Welcome to Day 1 of OkGoreberfest 2025’s 30-day Horror Challenge! Today’s challenge, you might recall from yesterday’s post, is “Your Favorite Slasher Film.”
My “Favorite” of any category is a pretty fluid concept, and it will change here and there, but I struggled with this one. As of October 2nd, 2025, what would I consider my current favorite slasher film? Historically I would always choose “The Texas Chainsaw Massacre” because I always seem to skew “vintage” when it comes to things I consider best-in-show. I knew it wouldn’t be a franchise slasher, however. I grew up watching horror in the 1980’s, and the era was saturated with franchise slashers. Nope, seems like more of a cash-grab than an attempt at excellence. Two movies I reviewed earlier this year, Angst and High Tension, were outstanding new-to-me slashers, I considered those to be be high in the rankings. However I have to go with a vintage classic (because of course I do) for this entry, 1980’s “Maniac.”
Earlier this year I reviewed the 2012 Frodo Bilbagginsy version of Maniac, which was pretty good, but the 1980 version is everything a slasher wants to be. The killer Frank Zito wasn’t a polished A-lister, nope, they picked Joe Spinell for this role (he also wrote the screenplay). I suppose if we’re making a movie about a serial slasher in Los Angeles or Miami then sure, you can go with a handsome A-lister who gets manicured regularly, but for a serial killer in New York City? In 1979? You want someone who looks like a dock worker who gets punched in the face regularly.

The production of Maniac is also an important factor. William Lustig was originally a director of hardcore porn movies, not horror, but he used the profits from his 1977 film “Hot Honey” to make Maniac (and many of the cast members were primarily porn stars). Not a very big budget, either. Most scenes were shot guerilla-style with a handheld camera loaded with grainy film, not because it was “gritty” and “edgy” but because the production could not afford city permits, so they shot quickly and illegally on the streets of New York over the course of three months.
Tom Savini was the makeup artist, which is a mark of greatness by itself. They cast him in the role of victim “Disco Boy” because he already had a mold of his own head. This scene is one of the more famous scenes in the movie, inspired by the Son of Sam murders that occurred just two years earlier in NYC. Savini built a wireframe body and attached the prop head, filled with animal brains and 7 condoms full of stage blood, and blew up the head using a shotgun loaded with live ammunition. This, of course, is illegal, so they filmed the scene in under an hour near the Verrazzano-Narrows Bridge, fired the gun which they immediately threw into the trunk of another car to be driven away before the police might show up, and cleared everyone out soon thereafter. They had planned to use the car for a couple of other scenes but the smell from the animal brains blown up inside was unbearable, so they drove the car into the Hudson River and abandoned it.

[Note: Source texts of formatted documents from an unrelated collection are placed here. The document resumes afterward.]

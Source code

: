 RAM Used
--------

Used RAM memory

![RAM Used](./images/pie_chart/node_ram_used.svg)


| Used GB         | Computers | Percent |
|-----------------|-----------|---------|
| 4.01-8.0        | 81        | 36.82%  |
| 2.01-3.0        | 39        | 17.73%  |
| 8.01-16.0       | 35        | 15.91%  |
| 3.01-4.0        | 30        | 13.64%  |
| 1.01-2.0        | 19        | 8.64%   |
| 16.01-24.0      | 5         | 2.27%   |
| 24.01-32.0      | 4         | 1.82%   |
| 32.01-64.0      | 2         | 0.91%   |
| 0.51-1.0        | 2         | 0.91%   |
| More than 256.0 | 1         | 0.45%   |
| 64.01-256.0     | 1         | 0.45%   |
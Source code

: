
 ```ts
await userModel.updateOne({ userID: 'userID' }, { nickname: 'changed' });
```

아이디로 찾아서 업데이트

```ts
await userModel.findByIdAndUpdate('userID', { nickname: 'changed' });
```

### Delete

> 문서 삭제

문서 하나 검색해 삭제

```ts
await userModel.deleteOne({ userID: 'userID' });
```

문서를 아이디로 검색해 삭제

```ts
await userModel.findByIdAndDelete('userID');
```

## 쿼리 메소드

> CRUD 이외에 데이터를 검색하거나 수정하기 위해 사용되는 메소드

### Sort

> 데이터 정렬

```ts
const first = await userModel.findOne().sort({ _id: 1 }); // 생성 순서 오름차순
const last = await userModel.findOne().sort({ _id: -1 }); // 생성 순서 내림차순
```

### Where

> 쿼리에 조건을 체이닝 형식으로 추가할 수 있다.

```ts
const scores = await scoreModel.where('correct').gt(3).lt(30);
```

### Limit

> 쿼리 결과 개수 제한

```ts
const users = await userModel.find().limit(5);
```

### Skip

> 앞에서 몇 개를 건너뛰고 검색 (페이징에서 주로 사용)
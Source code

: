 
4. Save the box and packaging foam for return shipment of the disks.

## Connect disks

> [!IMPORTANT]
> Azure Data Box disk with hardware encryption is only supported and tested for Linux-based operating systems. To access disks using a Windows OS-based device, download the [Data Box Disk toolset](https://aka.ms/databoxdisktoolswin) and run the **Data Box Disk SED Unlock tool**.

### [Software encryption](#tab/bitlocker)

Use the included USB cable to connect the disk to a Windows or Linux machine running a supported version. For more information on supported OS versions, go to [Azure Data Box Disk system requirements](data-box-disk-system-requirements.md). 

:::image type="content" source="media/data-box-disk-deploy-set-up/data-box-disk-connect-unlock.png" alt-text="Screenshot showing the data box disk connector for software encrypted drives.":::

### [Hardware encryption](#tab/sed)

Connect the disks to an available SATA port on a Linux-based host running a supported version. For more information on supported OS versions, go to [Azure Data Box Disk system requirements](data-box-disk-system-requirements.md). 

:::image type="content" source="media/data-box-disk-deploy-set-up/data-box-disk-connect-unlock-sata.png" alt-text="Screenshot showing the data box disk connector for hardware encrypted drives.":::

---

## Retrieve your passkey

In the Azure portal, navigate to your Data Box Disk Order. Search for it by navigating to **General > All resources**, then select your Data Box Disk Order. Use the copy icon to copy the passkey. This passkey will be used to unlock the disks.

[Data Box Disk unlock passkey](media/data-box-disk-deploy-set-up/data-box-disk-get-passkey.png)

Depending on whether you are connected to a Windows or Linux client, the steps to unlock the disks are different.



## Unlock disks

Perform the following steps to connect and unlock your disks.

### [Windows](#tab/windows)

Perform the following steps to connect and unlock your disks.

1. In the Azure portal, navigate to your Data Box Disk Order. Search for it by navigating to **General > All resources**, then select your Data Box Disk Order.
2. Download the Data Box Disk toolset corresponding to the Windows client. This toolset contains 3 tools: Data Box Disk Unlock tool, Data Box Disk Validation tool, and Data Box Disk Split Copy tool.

Savini would use offal as gore props in other scenes, and even parts of the crew’s leftover lunch. It wouldn’t be the first OR last time he used animal parts as gore props.
The production was sleazy, the acting and actors were sleazy, the vibe for this movie is perfect. The sequel was good too, shot almost entirely from a killer’s-point-of-view, but I have to side with the original 1980 version for “Favorite Slasher Movie” for the pure grime factor of it.